American International Group Inc reported a better-than-expected 12.5 percent rise in quarterly profit, helped said it would expand its buyback program by $2 billion.
The company's shares were up about 3 percent in extended trade.
AIG is in the middle of a turnaround after almost collapsing during the financial crisis under the weight of sour derivative bets. It has since repaid the $180 billion in bailout funds it received in 2008 and has focused on its core insurance business.
The company also declared a dividend of 12.5 cents per share on Monday after reinstating it last year.
Net income attributable to AIG rose to $3.07 billion, or $2.10 per share, in the second quarter ended June 30 from $2.73 billion, or $1.84 per share, a year earlier.
The U.S. insurer's net income for the quarter included a $1.4 billion after-tax gain on the sale of ILFC.
On an operating basis, the company earned $1.83 billion, or $1.25 per share. The company reported after-tax operating income of $1.12 per share a year earlier.
Analysts on average had expected earnings of $1.05 per share, according to Thomson Reuters I/B/E/S.
"Overall, our businesses demonstrated our continued discipline and resilience, underscoring our focus on improving the results of our core insurance businesses," outgoing Chief Executive Robert Benmosche said in a statement.
In June, AIG said Peter Hancock, head of the company's property-casualty business, would succeed Benmosche as chief executive and president, effective Sept. 1.
In commercial underwriting, net premiums earned rose about 4 percent to $5.27 billion, and the combined ratio improved to 95.4 from 101.7.
A combined ratio below 100 indicates an underwriting profit, meaning an insurer is receiving more in premiums than it is paying out in claims. In consumer underwriting, net premiums earned fell slightly to $3.25 billion. The combined ratio rose to 98 from 100.1.

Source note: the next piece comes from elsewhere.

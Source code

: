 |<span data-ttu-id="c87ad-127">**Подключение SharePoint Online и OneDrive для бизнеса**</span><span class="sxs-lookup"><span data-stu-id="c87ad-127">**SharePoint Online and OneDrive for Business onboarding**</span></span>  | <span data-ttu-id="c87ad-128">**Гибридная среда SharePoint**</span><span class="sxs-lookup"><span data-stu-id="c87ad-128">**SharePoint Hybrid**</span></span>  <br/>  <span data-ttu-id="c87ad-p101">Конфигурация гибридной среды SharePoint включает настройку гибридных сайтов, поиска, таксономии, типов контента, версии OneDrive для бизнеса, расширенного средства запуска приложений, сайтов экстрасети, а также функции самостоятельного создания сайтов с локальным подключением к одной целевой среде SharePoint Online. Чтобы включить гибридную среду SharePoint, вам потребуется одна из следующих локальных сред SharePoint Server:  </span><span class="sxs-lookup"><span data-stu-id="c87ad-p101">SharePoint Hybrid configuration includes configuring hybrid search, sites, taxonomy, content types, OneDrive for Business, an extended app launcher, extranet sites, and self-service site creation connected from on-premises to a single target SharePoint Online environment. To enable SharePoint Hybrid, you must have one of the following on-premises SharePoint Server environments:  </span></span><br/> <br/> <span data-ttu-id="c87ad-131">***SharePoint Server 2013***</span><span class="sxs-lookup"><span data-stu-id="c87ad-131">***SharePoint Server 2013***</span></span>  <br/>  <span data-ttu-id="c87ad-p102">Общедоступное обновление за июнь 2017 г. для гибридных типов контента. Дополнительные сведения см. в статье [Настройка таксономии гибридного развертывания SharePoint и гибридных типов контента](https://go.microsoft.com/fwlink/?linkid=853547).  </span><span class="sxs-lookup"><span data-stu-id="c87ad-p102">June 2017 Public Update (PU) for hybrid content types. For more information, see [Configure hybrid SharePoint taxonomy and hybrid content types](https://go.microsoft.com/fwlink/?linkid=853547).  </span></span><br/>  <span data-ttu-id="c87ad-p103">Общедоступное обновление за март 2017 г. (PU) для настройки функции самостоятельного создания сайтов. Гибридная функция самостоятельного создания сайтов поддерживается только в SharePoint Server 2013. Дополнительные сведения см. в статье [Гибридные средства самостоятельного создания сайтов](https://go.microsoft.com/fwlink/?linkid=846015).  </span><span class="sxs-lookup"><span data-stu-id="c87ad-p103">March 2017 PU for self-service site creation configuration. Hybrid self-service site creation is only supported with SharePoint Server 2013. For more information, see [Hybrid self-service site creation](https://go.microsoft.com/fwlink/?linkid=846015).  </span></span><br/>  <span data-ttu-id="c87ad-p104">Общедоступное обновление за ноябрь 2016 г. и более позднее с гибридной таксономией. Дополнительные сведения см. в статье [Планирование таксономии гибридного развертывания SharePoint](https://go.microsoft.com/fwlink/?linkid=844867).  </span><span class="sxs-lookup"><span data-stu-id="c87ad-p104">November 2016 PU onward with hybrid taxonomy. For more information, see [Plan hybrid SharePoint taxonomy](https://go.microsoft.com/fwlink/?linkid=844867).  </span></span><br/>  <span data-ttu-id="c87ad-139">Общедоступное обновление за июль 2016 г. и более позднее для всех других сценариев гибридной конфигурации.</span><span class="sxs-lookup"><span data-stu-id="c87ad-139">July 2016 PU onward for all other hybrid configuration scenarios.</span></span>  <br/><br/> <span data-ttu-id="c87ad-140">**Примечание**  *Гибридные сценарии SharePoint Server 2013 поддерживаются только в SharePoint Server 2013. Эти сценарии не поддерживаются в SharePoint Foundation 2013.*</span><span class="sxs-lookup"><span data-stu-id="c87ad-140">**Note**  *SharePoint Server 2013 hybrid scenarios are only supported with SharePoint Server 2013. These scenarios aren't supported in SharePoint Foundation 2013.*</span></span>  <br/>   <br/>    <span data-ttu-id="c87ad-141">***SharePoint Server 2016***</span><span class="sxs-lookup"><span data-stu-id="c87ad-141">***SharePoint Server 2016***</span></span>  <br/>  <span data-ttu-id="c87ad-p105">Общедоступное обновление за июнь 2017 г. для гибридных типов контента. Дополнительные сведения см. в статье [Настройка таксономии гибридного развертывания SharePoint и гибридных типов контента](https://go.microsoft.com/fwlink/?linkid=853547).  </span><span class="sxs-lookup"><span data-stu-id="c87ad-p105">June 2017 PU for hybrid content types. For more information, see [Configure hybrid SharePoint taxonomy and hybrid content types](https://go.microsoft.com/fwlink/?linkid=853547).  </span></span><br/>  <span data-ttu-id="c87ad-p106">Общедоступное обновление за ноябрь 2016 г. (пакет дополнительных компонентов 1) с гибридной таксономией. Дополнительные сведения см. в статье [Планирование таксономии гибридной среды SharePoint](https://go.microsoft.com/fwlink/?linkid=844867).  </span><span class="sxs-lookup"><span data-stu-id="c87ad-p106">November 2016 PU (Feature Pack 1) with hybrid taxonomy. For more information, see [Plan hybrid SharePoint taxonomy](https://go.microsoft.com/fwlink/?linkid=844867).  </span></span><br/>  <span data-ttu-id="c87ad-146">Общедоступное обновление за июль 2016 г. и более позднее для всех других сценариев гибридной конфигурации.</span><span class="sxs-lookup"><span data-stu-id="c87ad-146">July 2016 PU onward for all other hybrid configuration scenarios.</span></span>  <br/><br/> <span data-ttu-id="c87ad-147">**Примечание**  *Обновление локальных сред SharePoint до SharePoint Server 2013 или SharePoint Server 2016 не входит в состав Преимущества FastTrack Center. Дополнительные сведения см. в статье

The company's shares were trading at $53.69 after the bell.
They closed at $52.66 in regular trade on Monday. The stock has gained about 3 percent since the beginning of the year.
American International Group Inc's earnings announcement comes amid a time of transition for the company. Bob Benmosche, its CEO, will be leaving in September. He is largely credited for helping the company survive the financial crisis
—Reuters. CNBC staff contributed.
CORRECTION: AIG authorized a $2 billion buyback in June. That fact was misstated in an earlier version of this article.